My Coach, My Stalker - Page 20

Because I won gold.

Is that all he ever wanted from me?

Did he tell me he loved me because he meant it? Or because I said it first and he didn’t want to hurt my feelings before the competition?

After the medal ceremony, he’s nowhere to be found. Just poof. Gone.

My parents wait outside the locker room while I shower and get dressed, wanting to bring me out to a special dinner in Tokyo. Everett is missing. Is he finished with me? I gave him what he wanted and now he has the prestige to coach at an even higher level? If I was more important to him than the glory, wouldn’t he be here right now, accompanying us to dinner?

I do my best to maintain my smile while eating with my parents, although there is definite awkwardness between me and my father. Not to mention, they seem more apt to accept congratulations than I am, taking credit for my training. My victory. Is that all anyone in my life has ever wanted from me?

After we finish and get back to Olympic Village, another hour passes with no sign of my coach. Tears fill my vision, a weight pressing down on the center of my chest.

He’s left me.

He got what he wanted and took off without a word.

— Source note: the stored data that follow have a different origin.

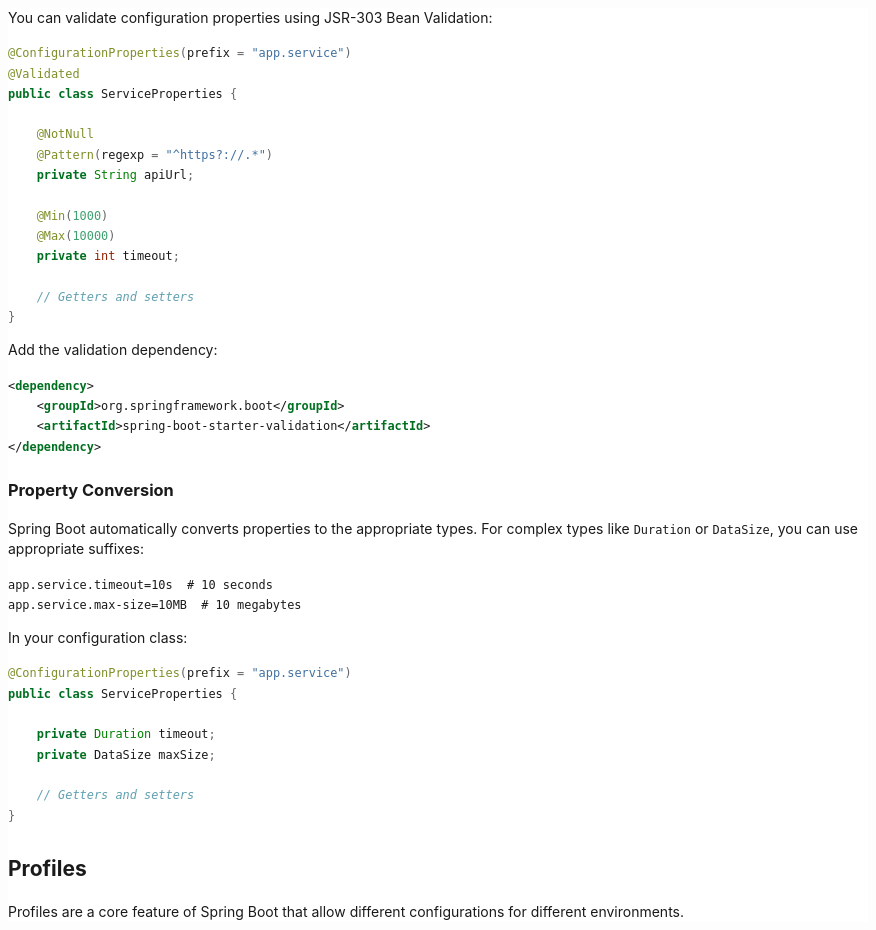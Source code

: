 You can validate configuration properties using JSR-303 Bean Validation:

```java
@ConfigurationProperties(prefix = "app.service")
@Validated
public class ServiceProperties {

    @NotNull
    @Pattern(regexp = "^https?://.*")
    private String apiUrl;
    
    @Min(1000)
    @Max(10000)
    private int timeout;
    
    // Getters and setters
}
```

Add the validation dependency:

```xml
<dependency>
    <groupId>org.springframework.boot</groupId>
    <artifactId>spring-boot-starter-validation</artifactId>
</dependency>
```

### Property Conversion

Spring Boot automatically converts properties to the appropriate types. For complex types like `Duration` or `DataSize`, you can use appropriate suffixes:

```properties
app.service.timeout=10s  # 10 seconds
app.service.max-size=10MB  # 10 megabytes
```

In your configuration class:

```java
@ConfigurationProperties(prefix = "app.service")
public class ServiceProperties {

    private Duration timeout;
    private DataSize maxSize;
    
    // Getters and setters
}
```

## Profiles

Profiles are a core feature of Spring Boot that allow different configurations for different environments.
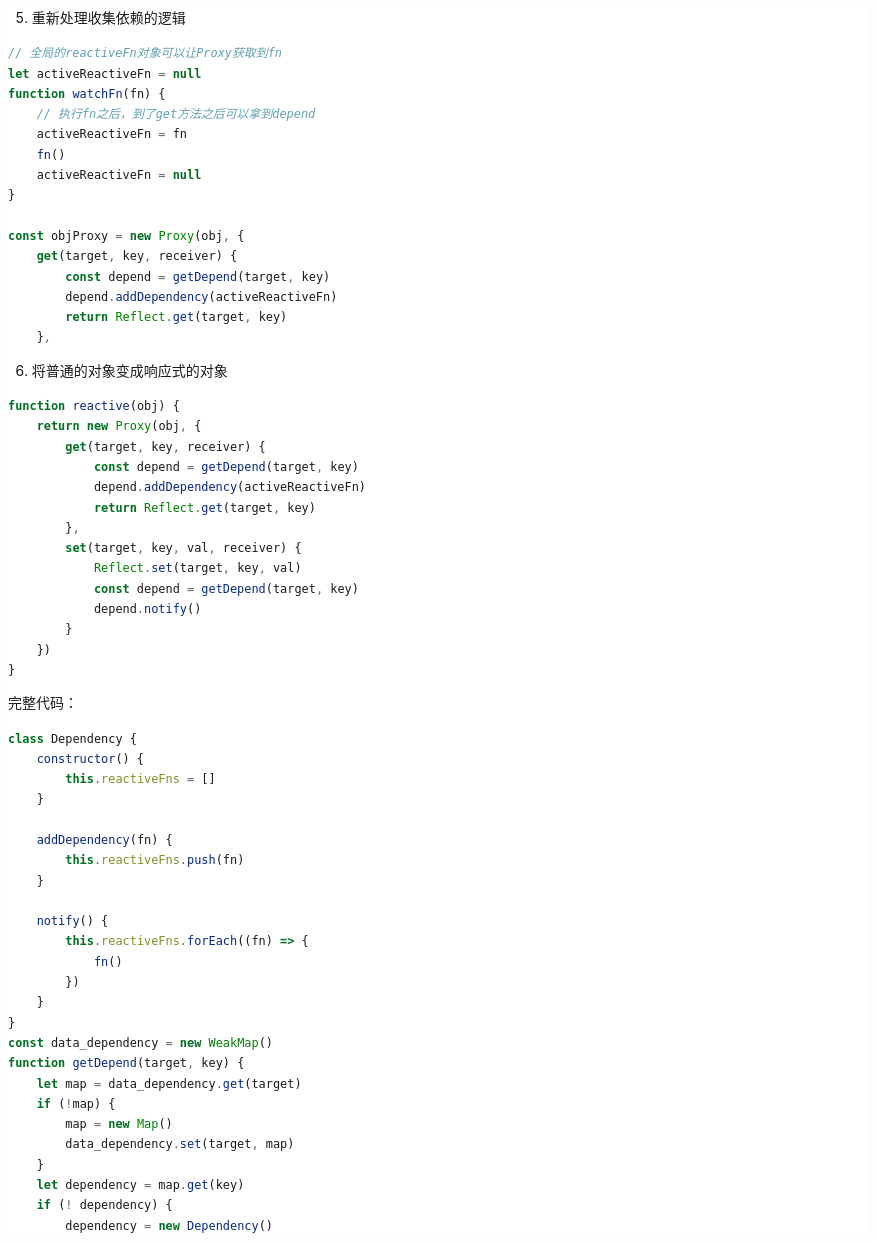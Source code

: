 5. 重新处理收集依赖的逻辑

```javascript
// 全局的reactiveFn对象可以让Proxy获取到fn
let activeReactiveFn = null
function watchFn(fn) {
    // 执行fn之后，到了get方法之后可以拿到depend
    activeReactiveFn = fn
    fn()
    activeReactiveFn = null
}

const objProxy = new Proxy(obj, {
    get(target, key, receiver) {
        const depend = getDepend(target, key)
        depend.addDependency(activeReactiveFn)
        return Reflect.get(target, key)
    },
```

6. 将普通的对象变成响应式的对象

```javascript
function reactive(obj) {
    return new Proxy(obj, {
        get(target, key, receiver) {
            const depend = getDepend(target, key)
            depend.addDependency(activeReactiveFn)
            return Reflect.get(target, key)
        },
        set(target, key, val, receiver) {
            Reflect.set(target, key, val)
            const depend = getDepend(target, key)
            depend.notify()
        }
    })
}
```

完整代码：

```javascript
class Dependency {
    constructor() {
        this.reactiveFns = []
    }

    addDependency(fn) {
        this.reactiveFns.push(fn)
    }

    notify() {
        this.reactiveFns.forEach((fn) => {
            fn()
        })
    }
}
const data_dependency = new WeakMap()
function getDepend(target, key) {
    let map = data_dependency.get(target)
    if (!map) {
        map = new Map()
        data_dependency.set(target, map)
    }
    let dependency = map.get(key)
    if (! dependency) {
        dependency = new Dependency()
```
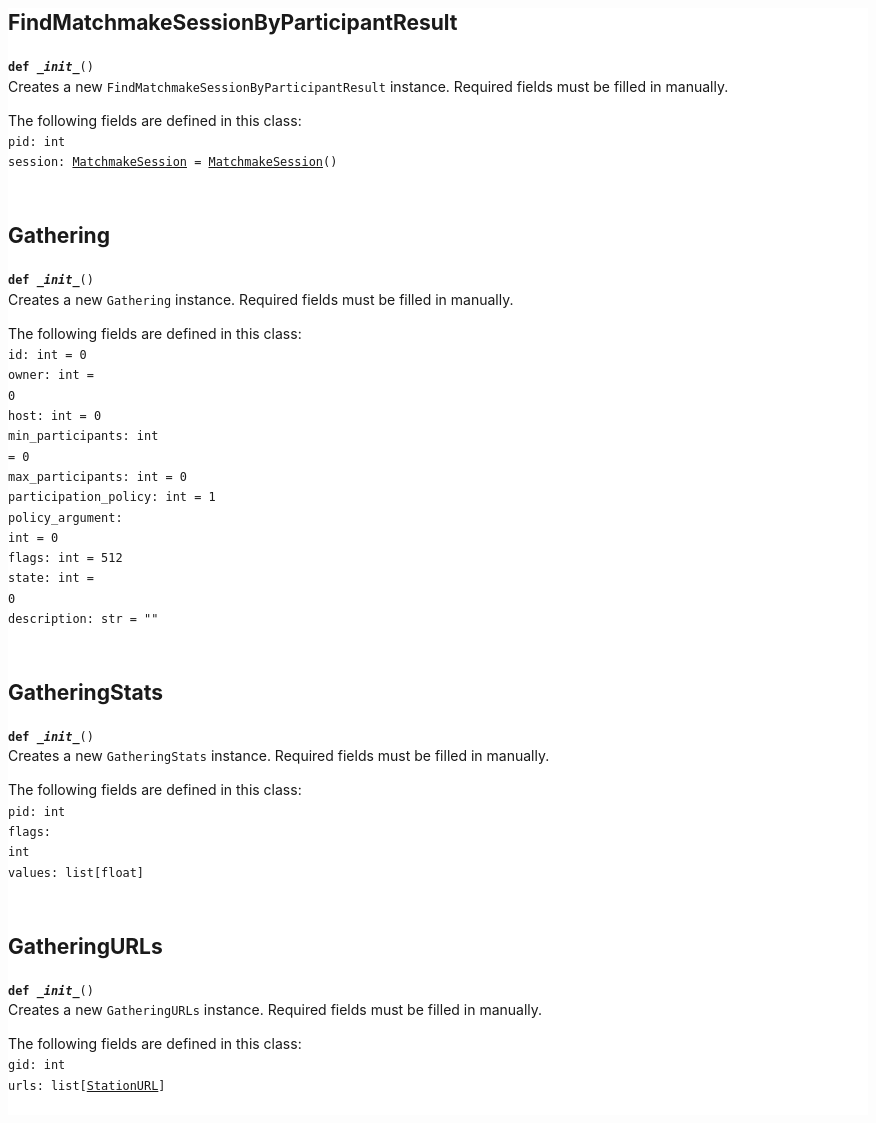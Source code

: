 ## FindMatchmakeSessionByParticipantResult
<code>**def _\_init__**()</code><br>
<span class="docs">Creates a new `FindMatchmakeSessionByParticipantResult` instance. Required fields must be filled in manually.</span>

The following fields are defined in this class:<br>
<span class="docs">
<code>pid: int</code><br>
<code>session: [MatchmakeSession](#matchmakesession) = [MatchmakeSession](#matchmakesession)()</code><br>
</span><br>

## Gathering
<code>**def _\_init__**()</code><br>
<span class="docs">Creates a new `Gathering` instance. Required fields must be filled in manually.</span>

The following fields are defined in this class:<br>
<span class="docs">
<code>id: int = 0</code><br>
<code>owner: int = 0</code><br>
<code>host: int = 0</code><br>
<code>min_participants: int = 0</code><br>
<code>max_participants: int = 0</code><br>
<code>participation_policy: int = 1</code><br>
<code>policy_argument: int = 0</code><br>
<code>flags: int = 512</code><br>
<code>state: int = 0</code><br>
<code>description: str = ""</code><br>
</span><br>

## GatheringStats
<code>**def _\_init__**()</code><br>
<span class="docs">Creates a new `GatheringStats` instance. Required fields must be filled in manually.</span>

The following fields are defined in this class:<br>
<span class="docs">
<code>pid: int</code><br>
<code>flags: int</code><br>
<code>values: list[float]</code><br>
</span><br>

## GatheringURLs
<code>**def _\_init__**()</code><br>
<span class="docs">Creates a new `GatheringURLs` instance. Required fields must be filled in manually.</span>

The following fields are defined in this class:<br>
<span class="docs">
<code>gid: int</code><br>
<code>urls: list[[StationURL](../common#stationurl)]</code><br>
</span><br>
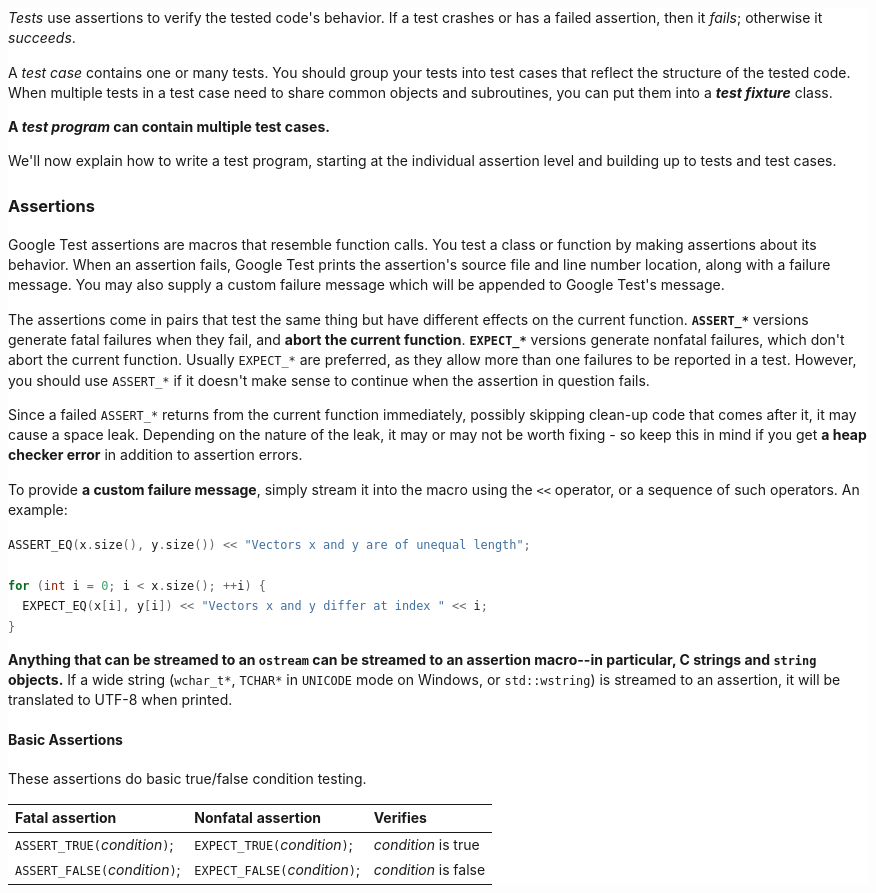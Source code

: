 _Tests_ use assertions to verify the tested code's behavior. If a test crashes
or has a failed assertion, then it _fails_; otherwise it _succeeds_.

A _test case_ contains one or many tests. You should group your tests into test
cases that reflect the structure of the tested code. When multiple tests in a
test case need to share common objects and subroutines, you can put them into a
**_test fixture_** class.

**A _test program_ can contain multiple test cases.**

We'll now explain how to write a test program, starting at the individual
assertion level and building up to tests and test cases.

### Assertions

Google Test assertions are macros that resemble function calls. You test a
class or function by making assertions about its behavior. When an assertion
fails, Google Test prints the assertion's source file and line number location,
along with a failure message. You may also supply a custom failure message
which will be appended to Google Test's message.

The assertions come in pairs that test the same thing but have different
effects on the current function. **`ASSERT_*`** versions generate fatal failures
when they fail, and **abort the current function**. **`EXPECT_*`** versions generate
nonfatal failures, which don't abort the current function. Usually `EXPECT_*`
are preferred, as they allow more than one failures to be reported in a test.
However, you should use `ASSERT_*` if it doesn't make sense to continue when
the assertion in question fails.

Since a failed `ASSERT_*` returns from the current function immediately,
possibly skipping clean-up code that comes after it, it may cause a space leak.
Depending on the nature of the leak, it may or may not be worth fixing - so
keep this in mind if you get **a heap checker error** in addition to assertion
errors.

To provide **a custom failure message**, simply stream it into the macro using the
`<<` operator, or a sequence of such operators. An example:

```cpp
ASSERT_EQ(x.size(), y.size()) << "Vectors x and y are of unequal length";

for (int i = 0; i < x.size(); ++i) {
  EXPECT_EQ(x[i], y[i]) << "Vectors x and y differ at index " << i;
}
```

**Anything that can be streamed to an `ostream` can be streamed to an assertion
macro--in particular, C strings and `string` objects.** If a wide string
(`wchar_t*`, `TCHAR*` in `UNICODE` mode on Windows, or `std::wstring`) is
streamed to an assertion, it will be translated to UTF-8 when printed.

#### Basic Assertions

These assertions do basic true/false condition testing.

| **Fatal assertion** | **Nonfatal assertion** | **Verifies** |
|:--------------------|:-----------------------|:-------------|
| `ASSERT_TRUE(`_condition_`)`;  | `EXPECT_TRUE(`_condition_`)`;   | _condition_ is true |
| `ASSERT_FALSE(`_condition_`)`; | `EXPECT_FALSE(`_condition_`)`;  | _condition_ is false |
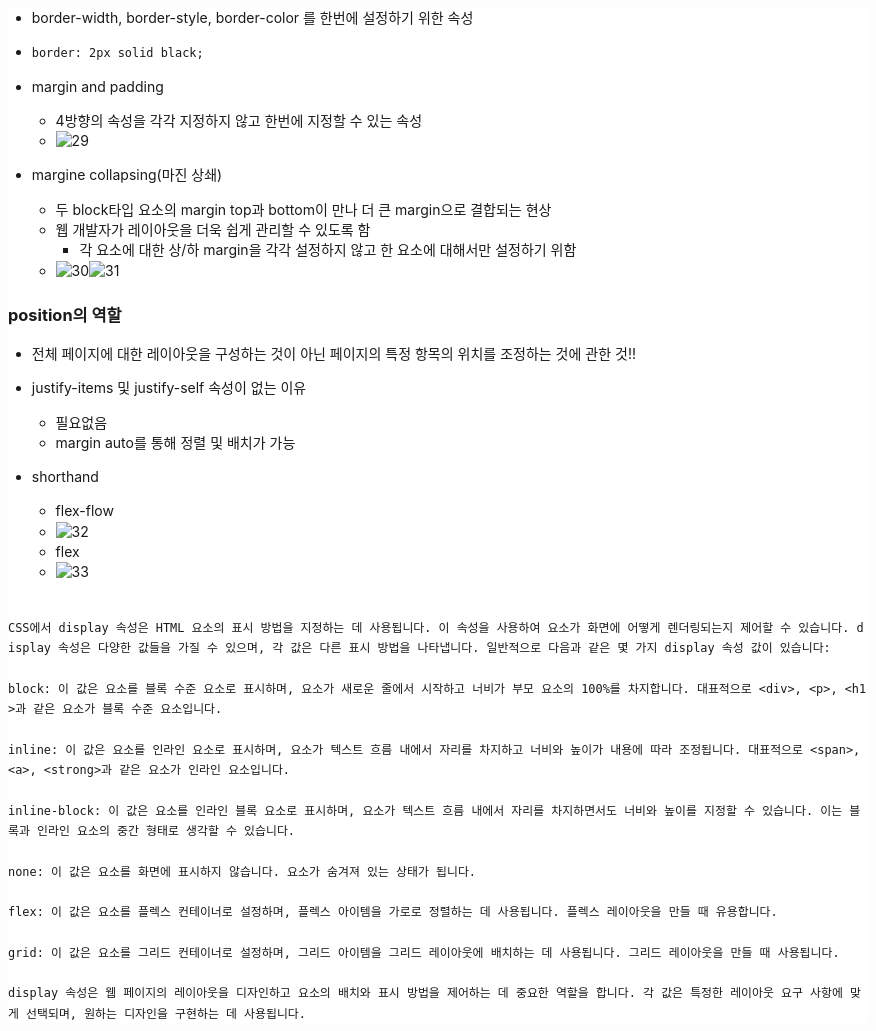   + border-width, border-style, border-color 를 한번에 설정하기 위한 속성
  + ```html
    border: 2px solid black;
    ```
+ margin and padding
  + 4방향의 속성을 각각 지정하지 않고 한번에 지정할 수 있는 속성
  + ![29](pict29.PNG)

+ margine collapsing(마진 상쇄)
  + 두 block타입 요소의 margin top과 bottom이 만나 더 큰 margin으로 결합되는 현상
  + 웹 개발자가 레이아웃을 더욱 쉽게 관리할 수 있도록 함
    + 각 요소에 대한 상/하 margin을 각각 설정하지 않고 한 요소에 대해서만 설정하기 위함
  + ![30](pict30.PNG)![31](pict31.PNG)

### position의 역할  
+ 전체 페이지에 대한 레이아웃을 구성하는 것이 아닌 페이지의 특정 항목의 위치를 조정하는 것에 관한 것!!

+ justify-items 및 justify-self 속성이 없는 이유
  + 필요없음
  + margin auto를 통해 정렬 및 배치가 가능

+ shorthand
  + flex-flow
  + ![32](pict32.PNG)
  + flex
  + ![33](pict33.PNG)

```

CSS에서 display 속성은 HTML 요소의 표시 방법을 지정하는 데 사용됩니다. 이 속성을 사용하여 요소가 화면에 어떻게 렌더링되는지 제어할 수 있습니다. display 속성은 다양한 값들을 가질 수 있으며, 각 값은 다른 표시 방법을 나타냅니다. 일반적으로 다음과 같은 몇 가지 display 속성 값이 있습니다:

block: 이 값은 요소를 블록 수준 요소로 표시하며, 요소가 새로운 줄에서 시작하고 너비가 부모 요소의 100%를 차지합니다. 대표적으로 <div>, <p>, <h1>과 같은 요소가 블록 수준 요소입니다.

inline: 이 값은 요소를 인라인 요소로 표시하며, 요소가 텍스트 흐름 내에서 자리를 차지하고 너비와 높이가 내용에 따라 조정됩니다. 대표적으로 <span>, <a>, <strong>과 같은 요소가 인라인 요소입니다.

inline-block: 이 값은 요소를 인라인 블록 요소로 표시하며, 요소가 텍스트 흐름 내에서 자리를 차지하면서도 너비와 높이를 지정할 수 있습니다. 이는 블록과 인라인 요소의 중간 형태로 생각할 수 있습니다.

none: 이 값은 요소를 화면에 표시하지 않습니다. 요소가 숨겨져 있는 상태가 됩니다.

flex: 이 값은 요소를 플렉스 컨테이너로 설정하며, 플렉스 아이템을 가로로 정렬하는 데 사용됩니다. 플렉스 레이아웃을 만들 때 유용합니다.

grid: 이 값은 요소를 그리드 컨테이너로 설정하며, 그리드 아이템을 그리드 레이아웃에 배치하는 데 사용됩니다. 그리드 레이아웃을 만들 때 사용됩니다.

display 속성은 웹 페이지의 레이아웃을 디자인하고 요소의 배치와 표시 방법을 제어하는 데 중요한 역할을 합니다. 각 값은 특정한 레이아웃 요구 사항에 맞게 선택되며, 원하는 디자인을 구현하는 데 사용됩니다.
```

My heart wrenches painfully as I pace my small room, looking out over the bright lights of the Olympic compound. Suddenly there is nothing I want more than my own bed. At home in Austin. I have to get out of here. All of the pressure that has been weighing down on me to perform my best was manageable as long as I had Everett. But obviously I misjudged him. Where is he now? What is he doing? I’m going to go crazy with the possibilities and I can’t stand to wonder. What if he shows up later or tomorrow and I see disinterest on his face? What if he really only took me to bed so I would dive better and no other reason? I don’t want to know.

So I’m leaving.

As fast as possible, I pack my clothes, my toiletries and medal. I leave word for my parents with one of the coordinators and zip to the airport in a cab, booking a last-minute flight on the way, desperate to escape this place and the noise and reminders that everything is about winning. I’m halfway through security when I realize I left in such a hurry that I forgot my phone. It’s still charging on the floor of my room. There’s nothing I can do about it now, though. My plane is leaving in twenty minutes.

I board with tears in my eyes, throwing myself into the seat closest to the window. And I watch the lights of Tokyo grow smaller and smaller through the double-paned glass.

When I land in Austin, I’m emotionally spent, exhausted from the surges of adrenaline during competition and the jet lag isn’t helping. I melt into the back of another cab, nearly falling asleep on the way home. And when I do walk through the front door of my family’s place and the familiarity greets me, I burst into big hiccupping sobs, clutching at my broken heart as I stumble to my bed where I fall fast asleep for several hours, vowing to shower and go buy a new phone when I wake up.

My eyes pop open in the darkness.

Or near darkness, anyway. I turn my head and glance at the clock on my wall, the ticking arms filling me in that it’s five-twenty pm. Did I get home today or has another full day passed on top of that? I have no idea. There’s no sense of time and space while I shower and dress, urgency needling me to go buy a new phone. We don’t have a landline in this house and while I might have left a message for my parents, they must be worried, wondering if I got home okay.

Is Everett worried?

Maybe he hasn’t even realized I’m gone yet. That’s more likely.

With eyes still gritty from sleep and crying, I enter our cool garage through the door in the kitchen, unlocking my Jetta and sliding into the driver’s seat. I turn on the ignition, sighing over the pleasant waft of air conditioning that bathes my bare arms and legs, fluttering the hem of my loose, indigo blue dress.

I press the button to open the garage and I’m just about to pull down the driveway and onto the street when something on the passenger seat draws my eye. It’s a book about sports psychology. Staying focused. Everett gave it to me before the Games and I never had a chance to read it. Pulse speeding up, I lift the book into my lap and flip it open to the first page, surprised to find there is an inscription in Everett’s bold, all caps handwriting.